Work to complete
Only lines with the word "main" are wanted; copy each of them from the listing below.

Records provided
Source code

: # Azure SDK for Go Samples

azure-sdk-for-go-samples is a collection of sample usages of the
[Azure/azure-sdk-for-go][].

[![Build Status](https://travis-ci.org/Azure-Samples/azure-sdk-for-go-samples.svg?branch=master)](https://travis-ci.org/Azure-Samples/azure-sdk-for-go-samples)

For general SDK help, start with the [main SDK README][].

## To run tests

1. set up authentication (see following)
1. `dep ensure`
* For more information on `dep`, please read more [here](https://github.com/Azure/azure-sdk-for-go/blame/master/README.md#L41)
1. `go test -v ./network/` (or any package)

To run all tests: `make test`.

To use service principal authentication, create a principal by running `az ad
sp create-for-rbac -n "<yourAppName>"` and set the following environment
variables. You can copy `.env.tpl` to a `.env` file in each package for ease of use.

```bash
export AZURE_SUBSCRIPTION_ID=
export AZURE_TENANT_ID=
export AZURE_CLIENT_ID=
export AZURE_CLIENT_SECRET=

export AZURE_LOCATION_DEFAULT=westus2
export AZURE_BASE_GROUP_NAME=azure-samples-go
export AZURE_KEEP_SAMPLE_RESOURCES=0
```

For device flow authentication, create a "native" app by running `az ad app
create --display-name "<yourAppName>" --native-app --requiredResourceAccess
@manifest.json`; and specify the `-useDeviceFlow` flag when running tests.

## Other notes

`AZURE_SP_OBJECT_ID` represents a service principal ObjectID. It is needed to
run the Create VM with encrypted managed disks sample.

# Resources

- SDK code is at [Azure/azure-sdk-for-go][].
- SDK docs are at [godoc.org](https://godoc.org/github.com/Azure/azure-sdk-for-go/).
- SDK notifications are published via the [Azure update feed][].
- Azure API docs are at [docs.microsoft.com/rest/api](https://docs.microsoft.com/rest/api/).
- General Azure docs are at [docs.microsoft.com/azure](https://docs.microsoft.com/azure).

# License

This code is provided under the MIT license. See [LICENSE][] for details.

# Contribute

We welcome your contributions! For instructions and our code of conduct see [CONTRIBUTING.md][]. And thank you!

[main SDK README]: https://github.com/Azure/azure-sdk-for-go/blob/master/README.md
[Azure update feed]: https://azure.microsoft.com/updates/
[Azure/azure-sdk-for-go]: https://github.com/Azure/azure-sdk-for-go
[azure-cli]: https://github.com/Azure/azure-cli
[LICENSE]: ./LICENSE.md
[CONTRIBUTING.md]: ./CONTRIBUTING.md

Answer for the task
For general SDK help, start with the [main SDK README][].
[main SDK README]: https://github.com/Azure/azure-sdk-for-go/blob/master/README.md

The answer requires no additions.